Cerco di farmi notare con continui rumori in modo da avvisare qualche eventuale orso in zona della mia presenza e non coglierlo di sorpresa. Normalmente qui gli orsi non manifestano aggressività nei confronti dell'uomo e si limitano ad allontanarsi. Però è sempre meglio avvisarli della nostra presenza parlando ad alta voce o facendoci perlomeno sentire. Le femmine in compagnia dei piccoli potrebbero percepire la presenza dell'uomo come un pericolo per i cuccioli, per esempio. Anche il muoversi in quell'ambiente selvaggio con la scarsa luce rimasta richiede un po' di attenzione. Ci sono ostacoli ovunque, rocce scivolose, rami che spuntano dal terreno, fessure fra i sassi in cui si rischia di rimanere incastrati con un piede. 

Giunto alla macchina mando l'ultimo saluto ai meravigliosi animali che mi hanno fatto, almeno a tratti, compagnia durante il tempo trascorso nel capanno e mi avvio verso quella che per qualche giorno sarà la mia casa.
Anche fuori dalla foresta c'è una pace incredibile. Attraverso piccoli paesini per i quali sembra essersi fermato il tempo. Ovunque si respira calma e tranquillità. La gente del posto è molto ospitale e disponibile a raccontare dei loro luoghi. 

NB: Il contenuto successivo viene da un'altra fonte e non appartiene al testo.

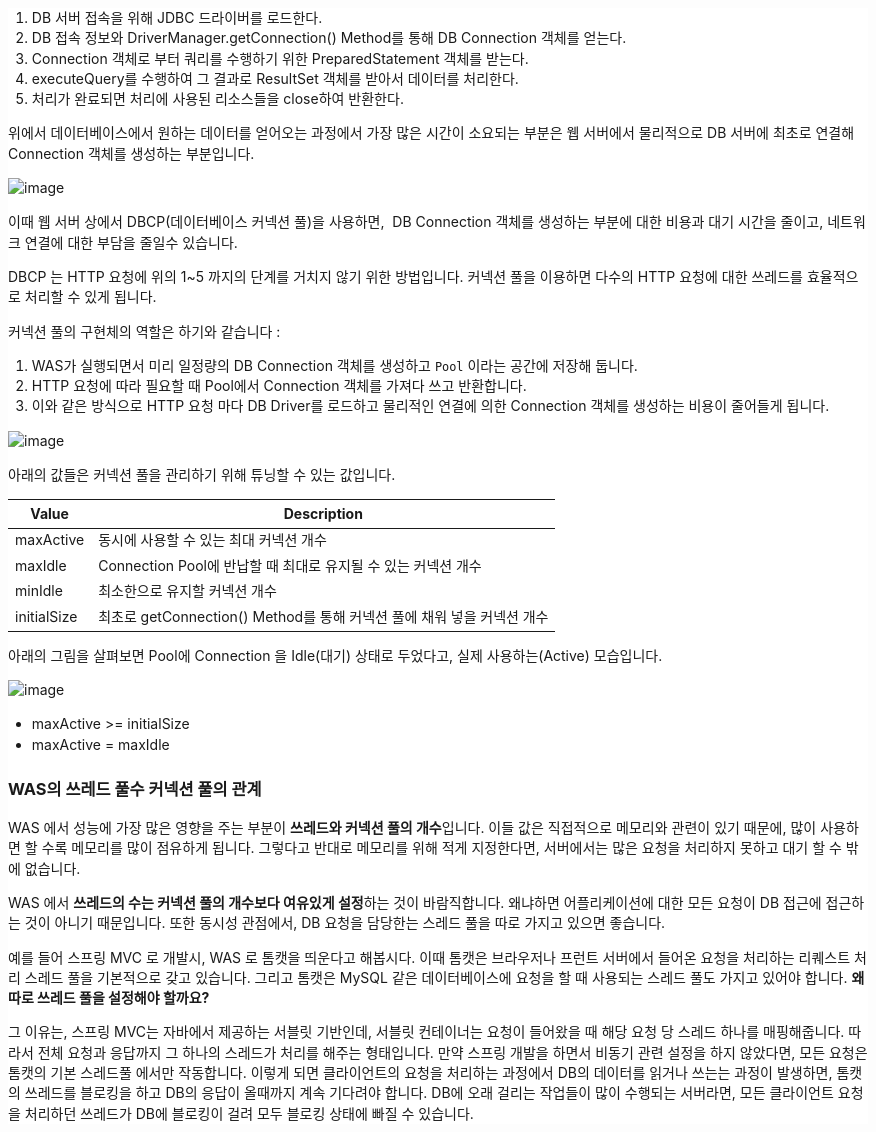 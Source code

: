 1. DB 서버 접속을 위해 JDBC 드라이버를 로드한다.
2. DB 접속 정보와 DriverManager.getConnection() Method를 통해 DB Connection 객체를 얻는다.
3. Connection 객체로 부터 쿼리를 수행하기 위한 PreparedStatement 객체를 받는다.
4. executeQuery를 수행하여 그 결과로 ResultSet 객체를 받아서 데이터를 처리한다.
5. 처리가 완료되면 처리에 사용된 리소스들을 close하여 반환한다.

위에서 데이터베이스에서 원하는 데이터를 얻어오는 과정에서 가장 많은 시간이 소요되는 부분은 웹 서버에서 물리적으로 DB 서버에 최초로 연결해 Connection 객체를 생성하는 부분입니다. 

![image](https://github.com/ddoddii/ddoddii.github.io/assets/95014836/eb0490a9-c464-469b-adfa-c16c2920c756)

이때 웹 서버 상에서 DBCP(데이터베이스 커넥션 풀)을 사용하면,  DB Connection 객체를 생성하는 부분에 대한 비용과 대기 시간을 줄이고, 네트워크 연결에 대한 부담을 줄일수 있습니다.

DBCP 는 HTTP 요청에 위의 1~5 까지의 단계를 거치지 않기 위한 방법입니다. 커넥션 풀을 이용하면 다수의 HTTP 요청에 대한 쓰레드를 효율적으로 처리할 수 있게 됩니다.

커넥션 풀의 구현체의 역할은 하기와 같습니다 :
1. WAS가 실행되면서 미리 일정량의 DB Connection 객체를 생성하고 `Pool` 이라는 공간에 저장해 둡니다.
2. HTTP 요청에 따라 필요할 때 Pool에서 Connection 객체를 가져다 쓰고 반환합니다.
3. 이와 같은 방식으로 HTTP 요청 마다 DB Driver를 로드하고 물리적인 연결에 의한 Connection 객체를 생성하는 비용이 줄어들게 됩니다.

![image](https://github.com/ddoddii/ddoddii.github.io/assets/95014836/a515bd5e-1408-416c-98fe-6457daf4650f)

아래의 값들은 커넥션 풀을 관리하기 위해 튜닝할 수 있는 값입니다. 

| Value       | Description                                        |
| ----------- | -------------------------------------------------- |
| maxActive   | 동시에 사용할 수 있는 최대 커넥션 개수                             |
| maxIdle     | Connection Pool에 반납할 때 최대로 유지될 수 있는 커넥션 개수         |
| minIdle     | 최소한으로 유지할 커넥션 개수                                   |
| initialSize | 최초로 getConnection() Method를 통해 커넥션 풀에 채워 넣을 커넥션 개수 |

아래의 그림을 살펴보면 Pool에 Connection 을 Idle(대기) 상태로 두었다고, 실제 사용하는(Active) 모습입니다.

![image](https://github.com/ddoddii/ddoddii.github.io/assets/95014836/5d054c74-f2b7-4d2e-bb19-b92a59d1cd48)

- maxActive >= initialSize
- maxActive = maxIdle


### WAS의 쓰레드 풀수 커넥션 풀의 관계

WAS 에서 성능에 가장 많은 영향을 주는 부분이 **쓰레드와 커넥션 풀의 개수**입니다. 이들 값은 직접적으로 메모리와 관련이 있기 때문에, 많이 사용하면 할 수록 메모리를 많이 점유하게 됩니다. 그렇다고 반대로 메모리를 위해 적게 지정한다면, 서버에서는 많은 요청을 처리하지 못하고 대기 할 수 밖에 없습니다.

WAS 에서 **쓰레드의 수는 커넥션 풀의 개수보다 여유있게 설정**하는 것이 바람직합니다. 왜냐하면 어플리케이션에 대한 모든 요청이 DB 접근에 접근하는 것이 아니기 때문입니다. 또한 동시성 관점에서, DB 요청을 담당한는 스레드 풀을 따로 가지고 있으면 좋습니다. 

예를 들어 스프링 MVC 로 개발시, WAS 로 톰캣을 띄운다고 해봅시다. 이때 톰캣은 브라우저나 프런트 서버에서 들어온 요청을 처리하는 리퀘스트 처리 스레드 풀을 기본적으로 갖고 있습니다. 그리고 톰캣은 MySQL 같은 데이터베이스에 요청을 할 때 사용되는 스레드 풀도 가지고 있어야 합니다. **왜 따로 쓰레드 풀을 설정해야 할까요?** 

그 이유는, 스프링 MVC는 자바에서 제공하는 서블릿 기반인데, 서블릿 컨테이너는 요청이 들어왔을 때 해당 요청 당 스레드 하나를 매핑해줍니다. 따라서 전체 요청과 응답까지 그 하나의 스레드가 처리를 해주는 형태입니다. 만약 스프링 개발을 하면서 비동기 관련 설정을 하지 않았다면, 모든 요청은 톰캣의 기본 스레드풀 에서만 작동합니다. 이렇게 되면 클라이언트의 요청을 처리하는 과정에서 DB의 데이터를 읽거나 쓰는는 과정이 발생하면, 톰캣의 쓰레드를 블로킹을 하고 DB의 응답이 올때까지 계속 기다려야 합니다. DB에 오래 걸리는 작업들이 많이 수행되는 서버라면, 모든 클라이언트 요청을 처리하던 쓰레드가 DB에 블로킹이 걸려 모두 블로킹 상태에 빠질 수 있습니다.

La Slovenia è senz'altro una terra da prendere come esempio della buona convivenza fra i “temuti” orsi e l'uomo. Qui la densità di plantigradi è piuttosto elevata ma questo non turba affatto le persone che ho incontrato durante il periodo trascorso a Kocevje anzi, ne parlano con molto amore e tenerezza.
SP.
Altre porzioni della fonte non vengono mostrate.